MEXICO CITY, MEXICO – When I began reporting this story about the increase in shopping centers in the country, I thought the easiest part would be conducting interviews and taking photos inside the shopping malls. It would be just like doing the same things in a park or any other public space, I thought.
Instead, it proved difficult to find a mall where a manager would allow me to photograph. When I finally secured permission, one condition was that my work would not affect the consumer’s experience. The mall manager was concerned about how people would feel while engaging in what those directors try to market as a fun, safe activity.

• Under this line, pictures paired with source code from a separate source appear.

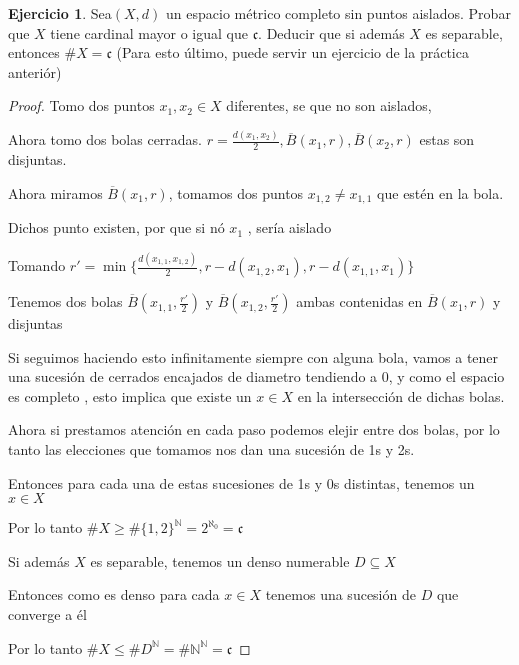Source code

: \documentclass[11pt]{report}
\newcommand{\n}{\aleph_{0}}
\newcommand{\N}{\mathbb{N}}
\newcommand{\ol}{\overline}
\theoremstyle{definition}
\newtheorem{ej}{Ejercicio}
\begin{document}
	\begin{ej}
		Sea$(X,d)$ un espacio métrico completo sin puntos aislados. Probar que $X$ tiene cardinal mayor o igual que $\mathfrak{c}$. Deducir que si además $X$ es separable, entonces $\# X = \mathfrak{c}$ (Para esto último, puede servir un ejercicio de la práctica anteriór)

		\begin{proof}
			Tomo dos puntos $x_1,x_2 \in X$ diferentes, se que no son aislados, 

			Ahora tomo dos bolas cerradas. $r = \frac{d(x_1,x_2)}{2},  \ol B(x_1,r), \ol B(x_2,r)$ estas son disjuntas.

			Ahora miramos $\ol B(x_1,r)$, tomamos dos puntos $x_{1,2} \neq x_{1,1}$ que estén en la bola. 

			Dichos punto existen, por que si nó $x_1$ , sería aislado

			Tomando $r' = \min\{\frac{d(x_{1,1},x_{1,2})}{2},r - d(x_{1,2},x_1), r-d(x_{1,1},x_1)\}$

			Tenemos dos bolas $\ol B(x_{1,1},\frac{r'}{2})$ y $\ol B(x_{1,2},\frac{r'}{2})$ ambas contenidas en $\ol B(x_1,r)$ y disjuntas

			Si seguimos haciendo esto infinitamente siempre con alguna bola, vamos a tener una sucesión de cerrados encajados de diametro tendiendo a 0, y como el espacio es completo , esto implica que existe un $x \in X$ en la intersección de dichas bolas.

			Ahora si prestamos atención en cada paso podemos elejir entre dos bolas, por lo tanto las elecciones que tomamos nos dan una sucesión de 1s y 2s. 

			Entonces para cada una de estas sucesiones de 1s y 0s distintas, tenemos un $x \in X$

			Por lo tanto $\# X \geq \# \{1,2\}^{\N} = 2^{\n} = \mathfrak{c}$

			Si además $X$ es separable, tenemos un denso numerable $D \subseteq X$

			Entonces como es denso para cada $x \in X$ tenemos una sucesión de $D$ que converge a él

			Por lo tanto $\# X \leq \# D^{\N} = \# \N^{\N} = \mathfrak{c}$
		\end{proof}
		
	\end{ej}
\end{document}
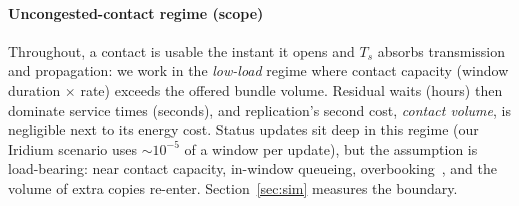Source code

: \documentclass[twocolumn,3p,times,procedia]{elsarticle}
\theoremstyle{plain}
\theoremstyle{remark}
\begin{document}
\paragraph*{Uncongested-contact regime (scope)}
Throughout, a contact is usable the instant it opens and $T_s$ absorbs
transmission and propagation: we work in the \emph{low-load} regime
where contact capacity (window duration $\times$ rate) exceeds the
offered bundle volume. Residual waits (hours) then dominate service
times (seconds), and replication's second cost, \emph{contact volume},
is negligible next to its energy cost. Status updates sit deep in this
regime (our Iridium scenario uses ${\sim}10^{-5}$ of a window per
update), but the assumption is load-bearing: near contact capacity,
in-window queueing, overbooking~\cite{bezirgiannidis}, and the volume
of extra copies re-enter. Section~\ref{sec:sim} measures the boundary.
\end{document}
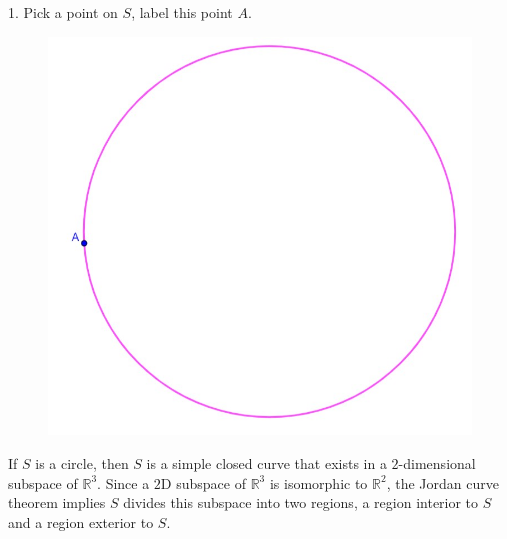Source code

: \documentclass[11pt]{amsart}
\newcommand{\R}{\mathbb{R}}
\theoremstyle{plain}
\theoremstyle{definition}
\theoremstyle{remark}
\begin{document}
1. Pick a point on
\(S\), label this point \(A\).
\begin{center}
	\begin{figure}[h]
		\includegraphics[scale=0.6]{circle_1.jpg}
	\end{figure}
\end{center}
If \(S\) is a circle, then \(S\) is a simple closed curve that exists
in a $2$-dimensional subspace of \(\R^3\).  Since a $2$D subspace of
\(\R^3\) is isomorphic to \(\R^2\), the Jordan curve theorem implies
\(S\) divides this subspace into two regions, a region interior to
\(S\) and a region exterior to \(S\).
\end{document}
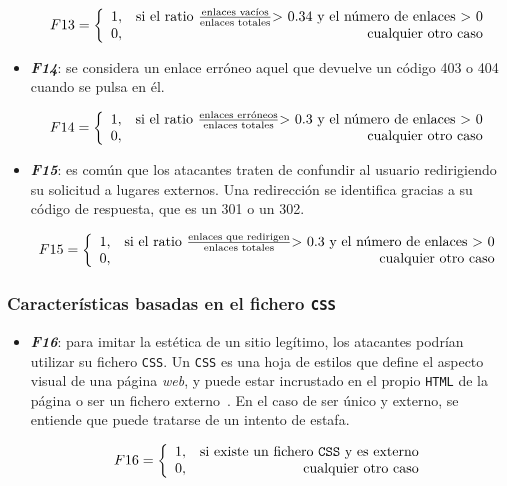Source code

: \begin{itemize}
	\[F13 = \left\{ \begin{array}{lr} 1, & \text{si el ratio } \frac{\text{enlaces vacíos}}{\text{enlaces totales}} \text{> 0.34 y el número de enlaces > 0} \\
		0, & \text{\raggedright cualquier otro caso} \label{eqn:phishing_f13} \end{array}\right.\]
	
	\item \textit{\textbf{F14}}: se considera un enlace erróneo aquel que devuelve un código 403 o 404 cuando se pulsa en él.
	
	\[F14 = \left\{ \begin{array}{lr} 1, & \text{si el ratio } \frac{\text{enlaces erróneos}}{\text{enlaces totales}} \text{> 0.3 y el número de enlaces > 0} \\
		0, & \text{\raggedright cualquier otro caso} \label{eqn:phishing_f14} \end{array}\right.\]
	
	\item \textit{\textbf{F15}}: es común que los atacantes traten de confundir al usuario redirigiendo su solicitud a lugares externos. Una redirección se identifica gracias a su código de respuesta, que es un 301 o un 302.
	
	\[F15 = \left\{ \begin{array}{lr} 1, & \text{si el ratio } \frac{\text{enlaces que redirigen}}{\text{enlaces totales}} \text{> 0.3 y el número de enlaces > 0} \\
		0, & \text{\raggedright cualquier otro caso} \label{eqn:phishing_f15} \end{array}\right.\]
\end{itemize}


\subsubsection{Características basadas en el fichero \texttt{CSS}}

\begin{itemize}
	\item \textit{\textbf{F16}}: para imitar la estética de un sitio legítimo, los atacantes podrían utilizar su fichero \texttt{CSS}. Un \texttt{CSS} es una hoja de estilos que define el aspecto visual de una página \textit{web}, y puede estar incrustado en el propio \texttt{HTML} de la página o ser un fichero externo~\cite{cssExternos}. En el caso de ser único y externo, se entiende que puede tratarse de un intento de estafa.
	
	\[F16 = \left\{ \begin{array}{lr} 1, & \text{si existe un fichero \texttt{CSS} y es externo}\\
		0, & \text{\raggedright cualquier otro caso} \label{eqn:phishing_f16} \end{array}\right.\]
\end{itemize}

This request got me thinking: How attentive are journalists in considering the privacy of our sources? Do we place a similar level of care for sources who don’t have anyone to look out for their best interests?
At Global Press, we know that in addition to always disclosing to sources that we are journalists, we also have to ask for their names so we can identify them correctly in published stories. Sometimes people are skeptical of our motives and refuse to be quoted. In other cases, people agree to be interviewed but not photographed, or they’ll give us information but be reluctant to provide their names.
As journalists, we constantly try not to be frustrated by what feels like rejection. It’s a constant learning process to generate confidence in potential sources and explain to them why their identities are so important in establishing a story’s credibility.
Encounters with sources are often by chance. We approach strangers in the street; we knock on the doors of homes; we interrupt them in their daily activities. And we expect them to speak with us and share their stories and opinions.
This is all in a day’s work for a journalist. We are generally very comfortable approaching strangers and we’re confident asking them tough questions.
But I have to remind myself, and sometimes my colleagues, that it is also our job to be conscious of and empathetic about what we’re asking of our sources, especially when so many of the stories published on Global Press Journal are about people living in vulnerable circumstances or who’ve had their rights trampled.
This seemingly small interaction for a story on shopping malls forced me to consider how much I have asked of the people who make my stories possible. I refuse to accept that the only people who deserve care and attention to their privacy are those within an enclosed space, such as a shopping mall.
Natalia Aldana, GPJ, translated this blog from Spanish.